The Curse of the Bronze Lamp (also published as Lord of the Sorcerers)
- First edition (US)
- Author: John Dickson Carr writing as "Carter Dickson"
- Language: English
- Series: Henry Merrivale
- Genre: Mystery, detective
- Publisher: Morrow (US 1945) Heinemann (UK, 1946)
- Publication date: 1945
- Publication place: United Kingdom
- Media type: Print (hardback & paperback)
- Pages: 214 (first US edition)
- Preceded by: He Wouldn't Kill Patience
- Followed by: My Late Wives

= The Curse of the Bronze Lamp =

Mystery novel by John Dickson Carr

The Curse of the Bronze Lamp (also published as Lord of the Sorcerers) is a mystery novel by the American writer John Dickson Carr, who published it under the name of Carter Dickson. It is a locked room mystery or, more properly, a subset of that category known as an "impossible crime", and features the series detective Sir Henry Merrivale. Carr considered this one of his best impossible crime novels.

==Plot summary==

Lady Helen Loring does not believe in the ancient Egyptian curse associated with an ancient artifact, a bronze lamp that is a gift from the Egyptian government. It comes from a tomb that Helen and her father, Lord Severn, helped excavate.
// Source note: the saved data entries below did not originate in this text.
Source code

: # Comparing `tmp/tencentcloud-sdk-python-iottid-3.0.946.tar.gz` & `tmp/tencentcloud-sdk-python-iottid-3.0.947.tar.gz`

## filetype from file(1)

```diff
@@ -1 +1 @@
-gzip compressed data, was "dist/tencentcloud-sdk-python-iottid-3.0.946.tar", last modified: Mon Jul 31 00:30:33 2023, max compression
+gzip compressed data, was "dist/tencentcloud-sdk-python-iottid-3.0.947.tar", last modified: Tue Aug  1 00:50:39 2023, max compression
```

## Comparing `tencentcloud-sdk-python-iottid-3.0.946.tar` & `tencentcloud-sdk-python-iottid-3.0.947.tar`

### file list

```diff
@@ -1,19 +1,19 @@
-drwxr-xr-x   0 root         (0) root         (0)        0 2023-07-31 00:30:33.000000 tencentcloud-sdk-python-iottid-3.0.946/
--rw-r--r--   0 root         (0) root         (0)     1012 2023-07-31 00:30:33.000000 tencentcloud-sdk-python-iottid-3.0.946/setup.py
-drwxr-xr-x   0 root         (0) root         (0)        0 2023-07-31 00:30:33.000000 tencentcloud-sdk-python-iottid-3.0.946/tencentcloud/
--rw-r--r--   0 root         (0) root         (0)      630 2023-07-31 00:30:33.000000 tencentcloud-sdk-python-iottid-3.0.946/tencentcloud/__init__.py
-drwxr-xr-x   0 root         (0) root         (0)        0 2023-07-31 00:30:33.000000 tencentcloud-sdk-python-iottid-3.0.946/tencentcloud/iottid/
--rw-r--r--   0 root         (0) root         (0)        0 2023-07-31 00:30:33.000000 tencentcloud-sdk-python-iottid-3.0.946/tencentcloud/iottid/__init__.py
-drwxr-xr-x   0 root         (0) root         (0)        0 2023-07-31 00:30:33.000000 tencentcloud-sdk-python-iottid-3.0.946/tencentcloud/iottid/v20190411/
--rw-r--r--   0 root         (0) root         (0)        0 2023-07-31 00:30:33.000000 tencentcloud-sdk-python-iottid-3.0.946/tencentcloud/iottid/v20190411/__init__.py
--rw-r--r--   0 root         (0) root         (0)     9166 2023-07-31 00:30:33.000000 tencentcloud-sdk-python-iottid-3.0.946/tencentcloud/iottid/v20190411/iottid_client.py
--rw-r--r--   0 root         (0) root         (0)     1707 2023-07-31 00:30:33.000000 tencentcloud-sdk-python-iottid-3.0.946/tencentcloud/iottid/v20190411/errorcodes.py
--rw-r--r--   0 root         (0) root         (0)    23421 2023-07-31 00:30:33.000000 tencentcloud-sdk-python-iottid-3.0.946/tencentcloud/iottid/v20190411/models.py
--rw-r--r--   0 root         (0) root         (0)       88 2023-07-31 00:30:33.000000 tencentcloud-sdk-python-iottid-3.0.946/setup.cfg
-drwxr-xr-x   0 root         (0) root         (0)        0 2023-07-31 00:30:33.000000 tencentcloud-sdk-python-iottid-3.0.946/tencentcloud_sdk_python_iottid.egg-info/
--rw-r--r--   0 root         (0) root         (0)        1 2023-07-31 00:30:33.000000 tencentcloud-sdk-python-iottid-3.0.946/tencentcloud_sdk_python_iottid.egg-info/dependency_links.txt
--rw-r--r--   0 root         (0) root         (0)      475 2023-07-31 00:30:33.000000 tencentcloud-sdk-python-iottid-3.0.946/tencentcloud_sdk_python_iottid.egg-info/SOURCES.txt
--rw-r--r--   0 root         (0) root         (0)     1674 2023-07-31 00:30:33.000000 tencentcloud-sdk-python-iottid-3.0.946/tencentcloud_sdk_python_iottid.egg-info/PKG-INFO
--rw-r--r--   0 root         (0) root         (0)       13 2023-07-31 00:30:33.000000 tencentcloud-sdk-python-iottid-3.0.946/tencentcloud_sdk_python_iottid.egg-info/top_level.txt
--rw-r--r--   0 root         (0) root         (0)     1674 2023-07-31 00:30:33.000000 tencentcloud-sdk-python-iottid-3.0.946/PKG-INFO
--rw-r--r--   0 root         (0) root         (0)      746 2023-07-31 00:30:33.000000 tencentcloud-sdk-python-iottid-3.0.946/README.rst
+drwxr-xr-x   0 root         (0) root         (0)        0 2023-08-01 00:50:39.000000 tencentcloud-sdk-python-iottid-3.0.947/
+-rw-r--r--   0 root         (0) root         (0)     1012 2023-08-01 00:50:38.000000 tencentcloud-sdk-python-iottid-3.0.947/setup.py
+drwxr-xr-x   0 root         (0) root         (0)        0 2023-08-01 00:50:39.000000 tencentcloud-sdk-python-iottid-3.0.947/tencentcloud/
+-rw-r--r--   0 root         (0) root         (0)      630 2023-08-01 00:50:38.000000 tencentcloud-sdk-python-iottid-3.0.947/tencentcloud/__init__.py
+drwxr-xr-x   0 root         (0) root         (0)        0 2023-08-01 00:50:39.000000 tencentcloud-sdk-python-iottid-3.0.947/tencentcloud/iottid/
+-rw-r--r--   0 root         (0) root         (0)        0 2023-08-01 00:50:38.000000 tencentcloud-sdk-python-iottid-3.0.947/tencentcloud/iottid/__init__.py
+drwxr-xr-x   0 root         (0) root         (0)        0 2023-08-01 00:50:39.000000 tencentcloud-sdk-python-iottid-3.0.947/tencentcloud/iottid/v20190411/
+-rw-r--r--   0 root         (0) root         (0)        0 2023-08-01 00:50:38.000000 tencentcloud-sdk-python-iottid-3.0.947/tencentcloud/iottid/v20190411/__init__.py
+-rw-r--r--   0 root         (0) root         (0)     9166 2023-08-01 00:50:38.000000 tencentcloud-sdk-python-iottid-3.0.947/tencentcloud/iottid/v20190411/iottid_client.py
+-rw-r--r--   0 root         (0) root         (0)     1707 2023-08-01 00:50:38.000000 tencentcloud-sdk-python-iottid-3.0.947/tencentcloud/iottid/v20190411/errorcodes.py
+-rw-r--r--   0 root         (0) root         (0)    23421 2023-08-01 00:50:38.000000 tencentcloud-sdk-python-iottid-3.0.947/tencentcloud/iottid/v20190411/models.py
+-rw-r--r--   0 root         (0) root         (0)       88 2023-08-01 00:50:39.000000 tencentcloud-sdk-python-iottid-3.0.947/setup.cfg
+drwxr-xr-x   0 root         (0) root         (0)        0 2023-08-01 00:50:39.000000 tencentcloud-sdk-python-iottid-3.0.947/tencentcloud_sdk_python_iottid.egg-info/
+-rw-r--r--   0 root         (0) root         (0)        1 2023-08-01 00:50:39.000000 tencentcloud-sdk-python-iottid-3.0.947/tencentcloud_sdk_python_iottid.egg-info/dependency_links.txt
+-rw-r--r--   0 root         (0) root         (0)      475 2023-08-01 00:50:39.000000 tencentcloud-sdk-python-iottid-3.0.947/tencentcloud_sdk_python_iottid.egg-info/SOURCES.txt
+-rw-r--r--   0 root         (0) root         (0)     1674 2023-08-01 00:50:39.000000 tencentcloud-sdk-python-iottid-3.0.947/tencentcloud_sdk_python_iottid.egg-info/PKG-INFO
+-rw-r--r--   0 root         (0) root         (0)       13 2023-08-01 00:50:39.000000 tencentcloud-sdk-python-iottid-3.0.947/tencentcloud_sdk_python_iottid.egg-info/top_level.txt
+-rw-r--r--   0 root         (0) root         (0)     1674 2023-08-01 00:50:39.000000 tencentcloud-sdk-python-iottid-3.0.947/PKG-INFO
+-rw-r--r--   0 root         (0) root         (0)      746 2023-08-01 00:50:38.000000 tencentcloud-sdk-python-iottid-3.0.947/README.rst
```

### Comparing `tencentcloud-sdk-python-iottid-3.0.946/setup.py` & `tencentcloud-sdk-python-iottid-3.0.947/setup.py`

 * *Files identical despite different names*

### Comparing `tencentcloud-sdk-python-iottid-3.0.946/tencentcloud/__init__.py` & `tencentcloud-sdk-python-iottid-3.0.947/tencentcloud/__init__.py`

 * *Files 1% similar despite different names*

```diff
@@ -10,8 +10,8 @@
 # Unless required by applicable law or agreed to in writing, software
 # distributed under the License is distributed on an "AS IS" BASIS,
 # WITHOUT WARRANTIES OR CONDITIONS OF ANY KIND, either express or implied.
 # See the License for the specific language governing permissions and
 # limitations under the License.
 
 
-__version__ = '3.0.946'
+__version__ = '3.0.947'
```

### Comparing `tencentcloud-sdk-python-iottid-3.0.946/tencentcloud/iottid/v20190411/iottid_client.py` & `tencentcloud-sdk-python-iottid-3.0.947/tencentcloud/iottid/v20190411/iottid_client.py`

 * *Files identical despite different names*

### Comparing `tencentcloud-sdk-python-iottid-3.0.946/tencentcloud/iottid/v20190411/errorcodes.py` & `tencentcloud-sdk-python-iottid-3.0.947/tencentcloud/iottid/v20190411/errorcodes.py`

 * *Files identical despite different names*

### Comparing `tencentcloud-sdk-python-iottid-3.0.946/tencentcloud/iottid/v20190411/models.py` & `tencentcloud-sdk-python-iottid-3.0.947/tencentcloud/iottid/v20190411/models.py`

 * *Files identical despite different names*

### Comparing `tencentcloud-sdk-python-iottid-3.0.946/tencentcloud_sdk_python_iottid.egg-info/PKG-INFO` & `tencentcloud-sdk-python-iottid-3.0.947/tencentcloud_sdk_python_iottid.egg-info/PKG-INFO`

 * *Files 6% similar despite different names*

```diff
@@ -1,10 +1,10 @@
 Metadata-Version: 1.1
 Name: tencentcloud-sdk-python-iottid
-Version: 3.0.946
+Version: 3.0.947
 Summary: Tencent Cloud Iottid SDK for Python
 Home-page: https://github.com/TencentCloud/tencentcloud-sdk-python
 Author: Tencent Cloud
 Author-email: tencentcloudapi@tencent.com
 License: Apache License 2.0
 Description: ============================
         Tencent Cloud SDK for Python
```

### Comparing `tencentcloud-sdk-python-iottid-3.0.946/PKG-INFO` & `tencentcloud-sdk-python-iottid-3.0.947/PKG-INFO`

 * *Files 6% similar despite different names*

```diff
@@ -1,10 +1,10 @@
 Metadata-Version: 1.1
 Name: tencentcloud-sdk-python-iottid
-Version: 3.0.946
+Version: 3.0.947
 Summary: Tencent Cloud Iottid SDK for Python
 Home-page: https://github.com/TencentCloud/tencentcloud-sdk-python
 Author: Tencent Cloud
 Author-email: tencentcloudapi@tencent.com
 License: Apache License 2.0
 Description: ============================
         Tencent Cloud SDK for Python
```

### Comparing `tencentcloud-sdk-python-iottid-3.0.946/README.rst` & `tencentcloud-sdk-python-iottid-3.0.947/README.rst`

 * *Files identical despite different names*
In defiance of the dire predictions of an Egyptian soothsayer, she brings the lamp back to Severn Hall, her ancestral home in England. At the door, Helen stepped out of the car, leaving her friends to follow her into the Hall.

Less than three minutes later, they did—and Helen had vanished. On the floor, in the middle of the vast entrance hall, were her coat and the bronze lamp.

Luckily, Sir Henry Merrivale is nearby and unafraid of any and all spirits and soothsayers; after a murder shocks the inhabitants of Severn Hall, he solves both the disappearance and the murder.